**WHAT YOU SHOULD DO**
Whenever a line of the entries below holds the string "Quarterly", copy that line and return it.

══ TASK DATA ══

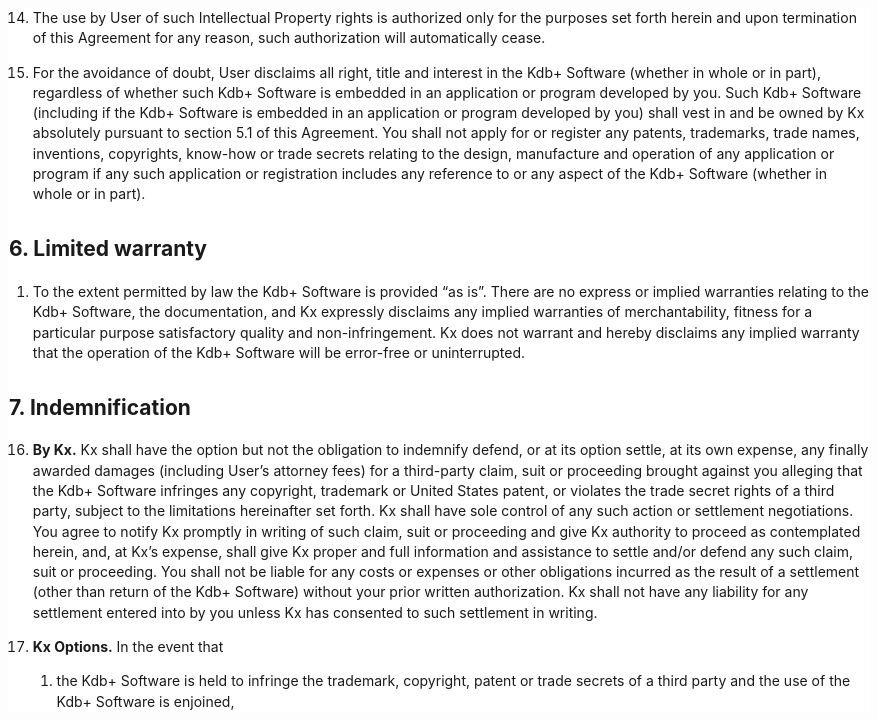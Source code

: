 14. The use by User of such Intellectual Property rights is
    authorized only for the purposes set forth herein and upon
    termination of this Agreement for any reason, such authorization
    will automatically cease.

15. For the avoidance of doubt, User disclaims all right, title and
    interest in the Kdb+ Software (whether in whole or in part),
    regardless of whether such Kdb+ Software is embedded in an
    application or program developed by you. Such Kdb+ Software
    (including if the Kdb+ Software is embedded in an application or
    program developed by you) shall vest in and be owned by Kx
    absolutely pursuant to section 5.1 of this Agreement. You shall
    not apply for or register any patents, trademarks, trade names,
    inventions, copyrights, know-how or trade secrets relating to
    the design, manufacture and operation of any application or
    program if any such application or registration includes any
    reference to or any aspect of the Kdb+ Software (whether in whole
    or in part).

## 6.  Limited warranty

1. To the extent permitted by law the Kdb+ Software is provided “as is”. There are no express or implied warranties relating to the Kdb+ Software, the documentation, and Kx expressly disclaims any implied warranties of merchantability, fitness for a particular purpose satisfactory quality and non-infringement. Kx does not warrant and hereby disclaims any implied warranty that the operation of the Kdb+ Software will be error-free or uninterrupted.

## 7.  Indemnification
    
16. **By Kx.** Kx shall have the option but not the obligation to
    indemnify defend, or at its option settle, at its own expense,
    any finally awarded damages (including User’s attorney fees) for
    a third-party claim, suit or proceeding brought against you
    alleging that the Kdb+ Software infringes any copyright,
    trademark or United States patent, or violates the trade secret
    rights of a third party, subject to the limitations hereinafter
    set forth. Kx shall have sole control of any such action or
    settlement negotiations. You agree to notify Kx promptly in
    writing of such claim, suit or proceeding and give Kx authority
    to proceed as contemplated herein, and, at Kx’s expense, shall
    give Kx proper and full information and assistance to settle
    and/or defend any such claim, suit or proceeding. You shall not
    be liable for any costs or expenses or other obligations
    incurred as the result of a settlement (other than return of the
    Kdb+ Software) without your prior written authorization. Kx
    shall not have any liability for any settlement entered into by
    you unless Kx has consented to such settlement in writing.

17. **Kx Options.** In the event that 

    1. the Kdb+ Software is held to infringe the trademark, copyright, patent or trade secrets of a third party and the use of the Kdb+ Software is enjoined,
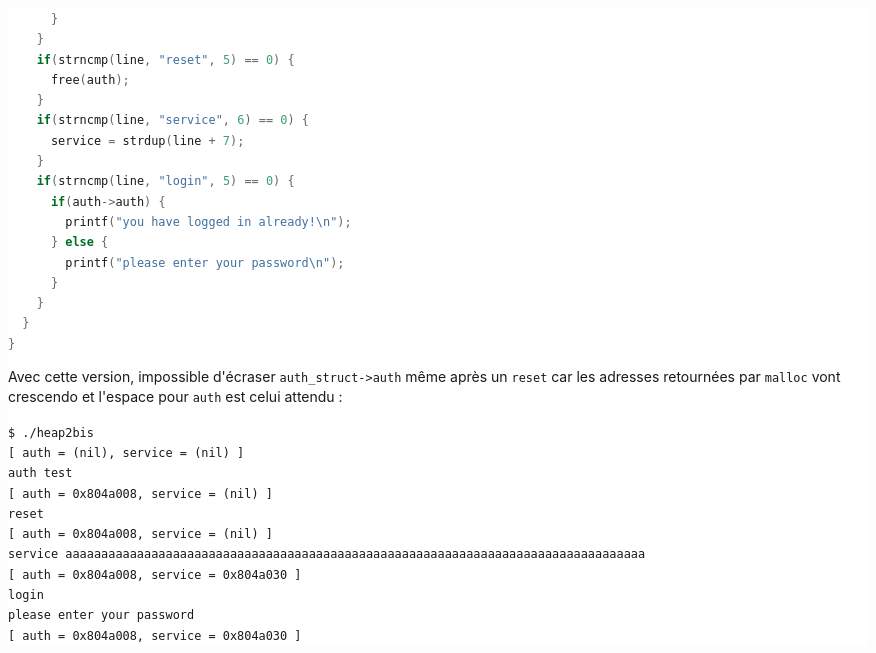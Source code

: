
 ```c
      }                                                                                                                
    }                                                                                                                  
    if(strncmp(line, "reset", 5) == 0) {                                                                               
      free(auth);                                                                                                      
    }                                                                                                                  
    if(strncmp(line, "service", 6) == 0) {                                                                             
      service = strdup(line + 7);                                                                                      
    }                                                                                                                  
    if(strncmp(line, "login", 5) == 0) {                                                                               
      if(auth->auth) {                                                                                                 
        printf("you have logged in already!\n");                                                                       
      } else {                                                                                                         
        printf("please enter your password\n");                                                                        
      }                                                                                                                
    }                                                                                                                  
  }                                                                                                                    
}
```

Avec cette version, impossible d'écraser `auth_struct->auth` même après un `reset` car les adresses retournées par `malloc` vont crescendo et l'espace pour `auth` est celui attendu :

```shellsession
$ ./heap2bis
[ auth = (nil), service = (nil) ]
auth test
[ auth = 0x804a008, service = (nil) ]
reset
[ auth = 0x804a008, service = (nil) ]
service aaaaaaaaaaaaaaaaaaaaaaaaaaaaaaaaaaaaaaaaaaaaaaaaaaaaaaaaaaaaaaaaaaaaaaaaaaaaaaaaa
[ auth = 0x804a008, service = 0x804a030 ]
login
please enter your password
[ auth = 0x804a008, service = 0x804a030 ]
```
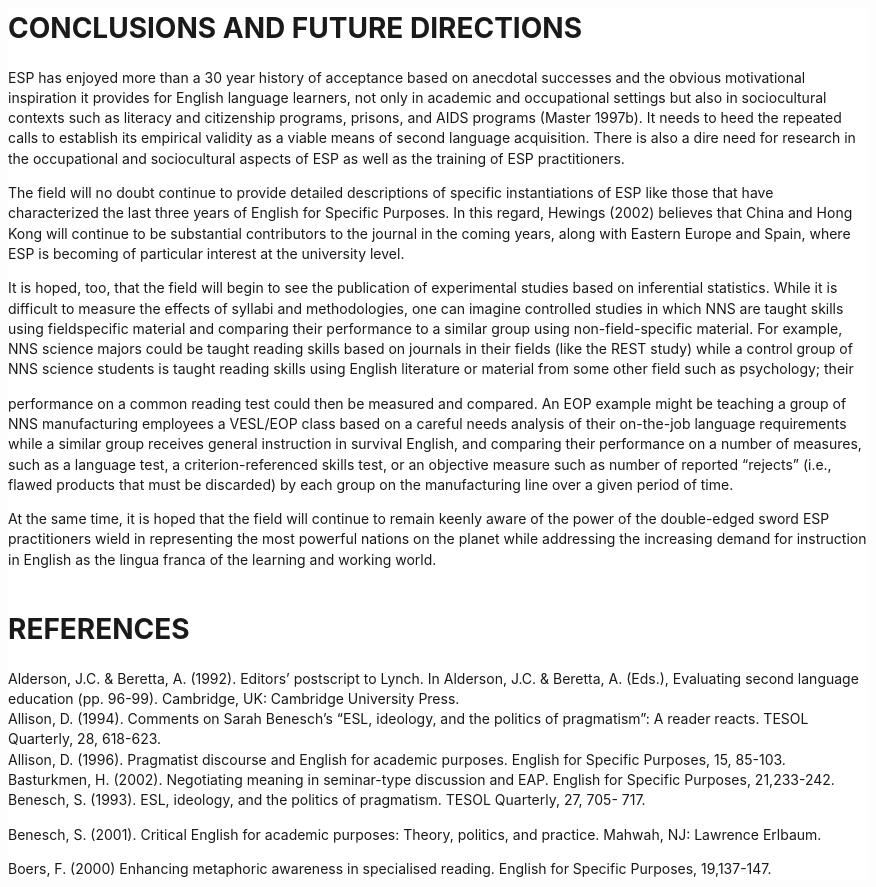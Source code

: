 # CONCLUSIONS AND FUTURE DIRECTIONS

ESP has enjoyed more than a 30 year history of acceptance based on anecdotal successes and the obvious motivational inspiration it provides for English language learners, not only in academic and occupational settings but also in sociocultural contexts such as literacy and citizenship programs, prisons, and AIDS programs (Master 1997b). It needs to heed the repeated calls to establish its empirical validity as a viable means of second language acquisition. There is also a dire need for research in the occupational and sociocultural aspects of ESP as well as the training of ESP practitioners.

The field will no doubt continue to provide detailed descriptions of specific instantiations of ESP like those that have characterized the last three years of English for Specific Purposes. In this regard, Hewings (2002) believes that China and Hong Kong will continue to be substantial contributors to the journal in the coming years, along with Eastern Europe and Spain, where ESP is becoming of particular interest at the university level.

It is hoped, too, that the field will begin to see the publication of experimental studies based on inferential statistics. While it is difficult to measure the effects of syllabi and methodologies, one can imagine controlled studies in which NNS are taught skills using fieldspecific material and comparing their performance to a similar group using non-field-specific material. For example, NNS science majors could be taught reading skills based on journals in their fields (like the REST study) while a control group of NNS science students is taught reading skills using English literature or material from some other field such as psychology; their

performance on a common reading test could then be measured and compared. An EOP example might be teaching a group of NNS manufacturing employees a VESL/EOP class based on a careful needs analysis of their on-the-job language requirements while a similar group receives general instruction in survival English, and comparing their performance on a number of measures, such as a language test, a criterion-referenced skills test, or an objective measure such as number of reported “rejects” (i.e., flawed products that must be discarded) by each group on the manufacturing line over a given period of time.

At the same time, it is hoped that the field will continue to remain keenly aware of the power of the double-edged sword ESP practitioners wield in representing the most powerful nations on the planet while addressing the increasing demand for instruction in English as the lingua franca of the learning and working world.

# REFERENCES

Alderson, J.C. & Beretta, A. (1992). Editors’ postscript to Lynch. In Alderson, J.C. & Beretta, A. (Eds.), Evaluating second language education (pp. 96-99). Cambridge, UK: Cambridge University Press.   
Allison, D. (1994). Comments on Sarah Benesch’s “ESL, ideology, and the politics of pragmatism”: A reader reacts. TESOL Quarterly, 28, 618-623.   
Allison, D. (1996). Pragmatist discourse and English for academic purposes. English for Specific Purposes, 15, 85-103.   
Basturkmen, H. (2002). Negotiating meaning in seminar-type discussion and EAP. English for Specific Purposes, 21,233-242.   
Benesch, S. (1993). ESL, ideology, and the politics of pragmatism. TESOL Quarterly, 27, 705- 717.

Benesch, S. (2001). Critical English for academic purposes: Theory, politics, and practice. Mahwah, NJ: Lawrence Erlbaum.

Boers, F. (2000) Enhancing metaphoric awareness in specialised reading. English for Specific Purposes, 19,137-147.
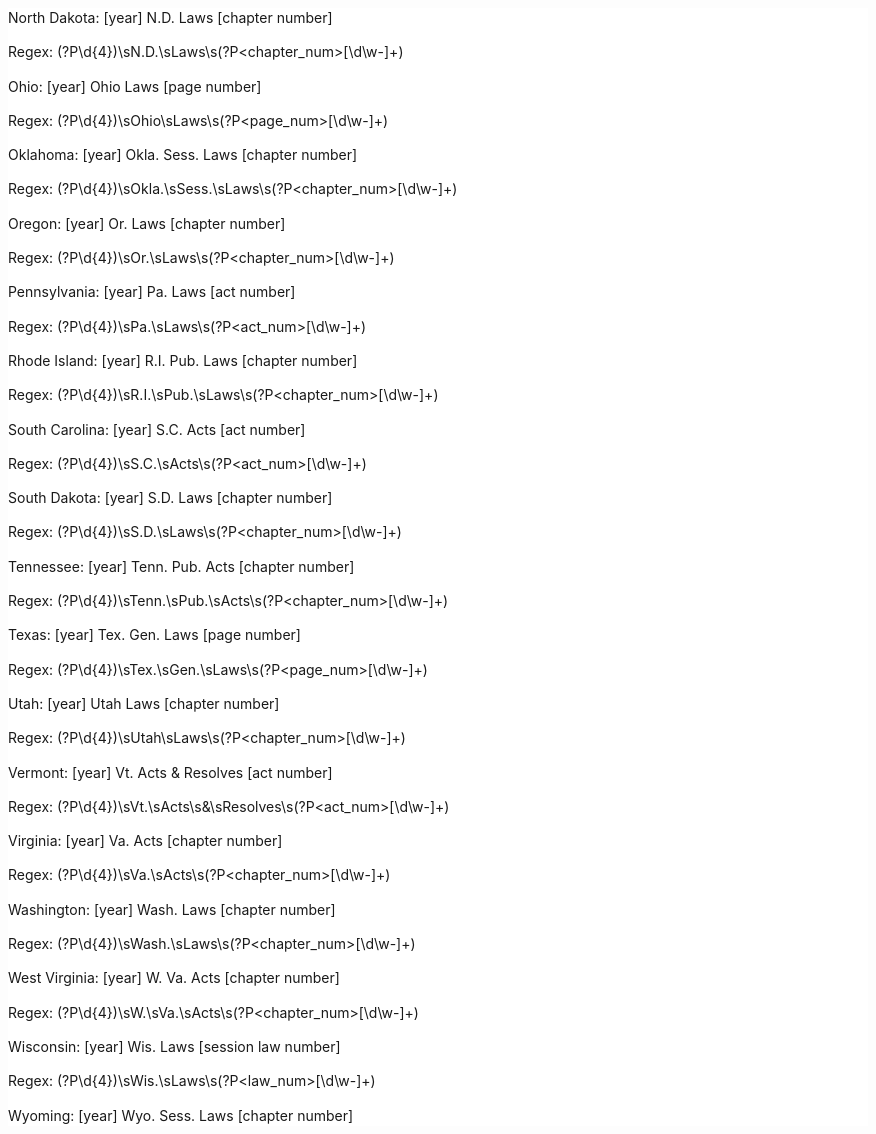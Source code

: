 North Dakota: [year] N.D. Laws [chapter number]

Regex: (?P<year>\d{4})\sN\.D\.\sLaws\s(?P<chapter_num>[\d\w-]+)

Ohio: [year] Ohio Laws [page number]

Regex: (?P<year>\d{4})\sOhio\sLaws\s(?P<page_num>[\d\w-]+)

Oklahoma: [year] Okla. Sess. Laws [chapter number]

Regex: (?P<year>\d{4})\sOkla\.\sSess\.\sLaws\s(?P<chapter_num>[\d\w-]+)

Oregon: [year] Or. Laws [chapter number]

Regex: (?P<year>\d{4})\sOr\.\sLaws\s(?P<chapter_num>[\d\w-]+)

Pennsylvania: [year] Pa. Laws [act number]

Regex: (?P<year>\d{4})\sPa\.\sLaws\s(?P<act_num>[\d\w-]+)

Rhode Island: [year] R.I. Pub. Laws [chapter number]

Regex: (?P<year>\d{4})\sR\.I\.\sPub\.\sLaws\s(?P<chapter_num>[\d\w-]+)

South Carolina: [year] S.C. Acts [act number]

Regex: (?P<year>\d{4})\sS\.C\.\sActs\s(?P<act_num>[\d\w-]+)

South Dakota: [year] S.D. Laws [chapter number]

Regex: (?P<year>\d{4})\sS\.D\.\sLaws\s(?P<chapter_num>[\d\w-]+)

Tennessee: [year] Tenn. Pub. Acts [chapter number]

Regex: (?P<year>\d{4})\sTenn\.\sPub\.\sActs\s(?P<chapter_num>[\d\w-]+)

Texas: [year] Tex. Gen. Laws [page number]

Regex: (?P<year>\d{4})\sTex\.\sGen\.\sLaws\s(?P<page_num>[\d\w-]+)

Utah: [year] Utah Laws [chapter number]

Regex: (?P<year>\d{4})\sUtah\sLaws\s(?P<chapter_num>[\d\w-]+)

Vermont: [year] Vt. Acts & Resolves [act number]

Regex: (?P<year>\d{4})\sVt\.\sActs\s&\sResolves\s(?P<act_num>[\d\w-]+)

Virginia: [year] Va. Acts [chapter number]

Regex: (?P<year>\d{4})\sVa\.\sActs\s(?P<chapter_num>[\d\w-]+)

Washington: [year] Wash. Laws [chapter number]

Regex: (?P<year>\d{4})\sWash\.\sLaws\s(?P<chapter_num>[\d\w-]+)

West Virginia: [year] W. Va. Acts [chapter number]

Regex: (?P<year>\d{4})\sW\.\sVa\.\sActs\s(?P<chapter_num>[\d\w-]+)

Wisconsin: [year] Wis. Laws [session law number]

Regex: (?P<year>\d{4})\sWis\.\sLaws\s(?P<law_num>[\d\w-]+)

Wyoming: [year] Wyo. Sess. Laws [chapter number]
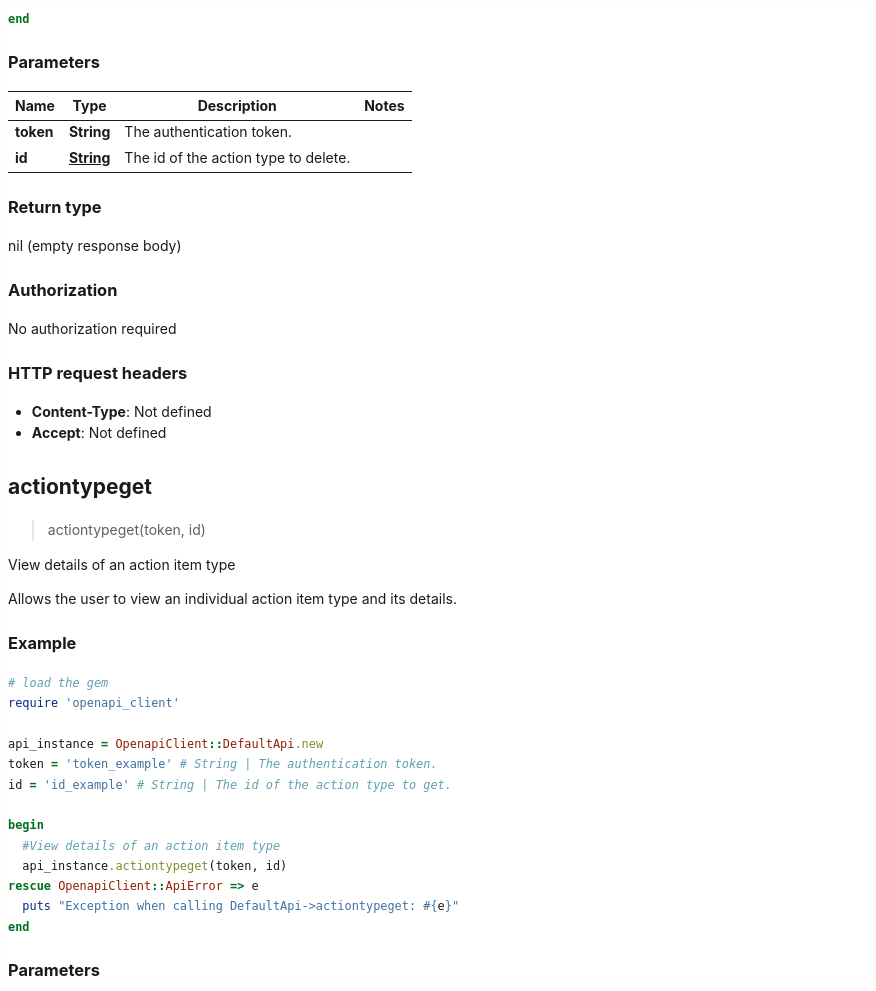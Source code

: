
 ```ruby
end
```

### Parameters


Name | Type | Description  | Notes
------------- | ------------- | ------------- | -------------
 **token** | **String**| The authentication token. | 
 **id** | [**String**](.md)| The id of the action type to delete. | 

### Return type

nil (empty response body)

### Authorization

No authorization required

### HTTP request headers

- **Content-Type**: Not defined
- **Accept**: Not defined


## actiontypeget

> actiontypeget(token, id)

View details of an action item type

Allows the user to view an individual action item type and its details.

### Example

```ruby
# load the gem
require 'openapi_client'

api_instance = OpenapiClient::DefaultApi.new
token = 'token_example' # String | The authentication token.
id = 'id_example' # String | The id of the action type to get.

begin
  #View details of an action item type
  api_instance.actiontypeget(token, id)
rescue OpenapiClient::ApiError => e
  puts "Exception when calling DefaultApi->actiontypeget: #{e}"
end
```

### Parameters

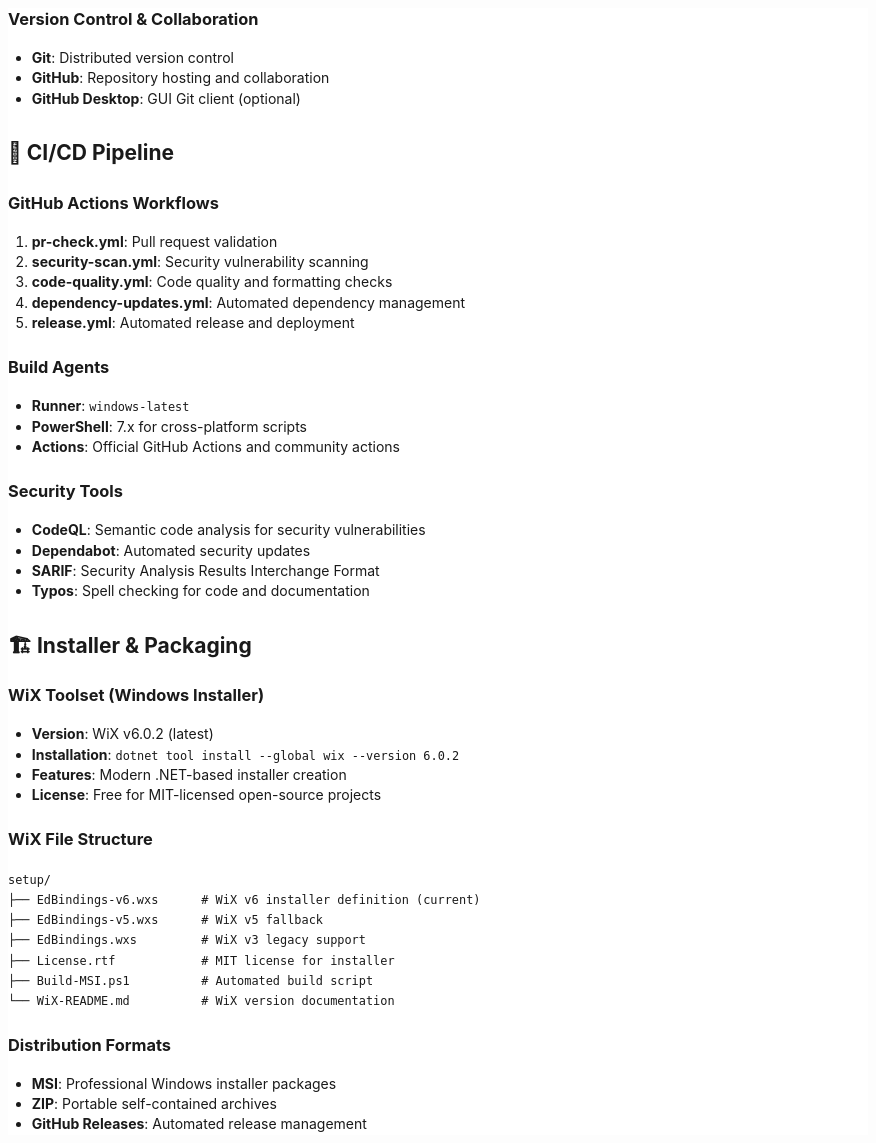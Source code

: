 ### Version Control & Collaboration
- **Git**: Distributed version control
- **GitHub**: Repository hosting and collaboration
- **GitHub Desktop**: GUI Git client (optional)

## 🔄 CI/CD Pipeline

### GitHub Actions Workflows
1. **pr-check.yml**: Pull request validation
2. **security-scan.yml**: Security vulnerability scanning
3. **code-quality.yml**: Code quality and formatting checks
4. **dependency-updates.yml**: Automated dependency management
5. **release.yml**: Automated release and deployment

### Build Agents
- **Runner**: `windows-latest`
- **PowerShell**: 7.x for cross-platform scripts
- **Actions**: Official GitHub Actions and community actions

### Security Tools
- **CodeQL**: Semantic code analysis for security vulnerabilities
- **Dependabot**: Automated security updates
- **SARIF**: Security Analysis Results Interchange Format
- **Typos**: Spell checking for code and documentation

## 🏗️ Installer & Packaging

### WiX Toolset (Windows Installer)
- **Version**: WiX v6.0.2 (latest)
- **Installation**: `dotnet tool install --global wix --version 6.0.2`
- **Features**: Modern .NET-based installer creation
- **License**: Free for MIT-licensed open-source projects

### WiX File Structure
```
setup/
├── EdBindings-v6.wxs      # WiX v6 installer definition (current)
├── EdBindings-v5.wxs      # WiX v5 fallback
├── EdBindings.wxs         # WiX v3 legacy support
├── License.rtf            # MIT license for installer
├── Build-MSI.ps1          # Automated build script
└── WiX-README.md          # WiX version documentation
```

### Distribution Formats
- **MSI**: Professional Windows installer packages
- **ZIP**: Portable self-contained archives
- **GitHub Releases**: Automated release management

═══

**YOUR RESPONSE**
Allison, D. (1994). Comments on Sarah Benesch’s “ESL, ideology, and the politics of pragmatism”: A reader reacts. TESOL Quarterly, 28, 618-623.   
Benesch, S. (1993). ESL, ideology, and the politics of pragmatism. TESOL Quarterly, 27, 705- 717.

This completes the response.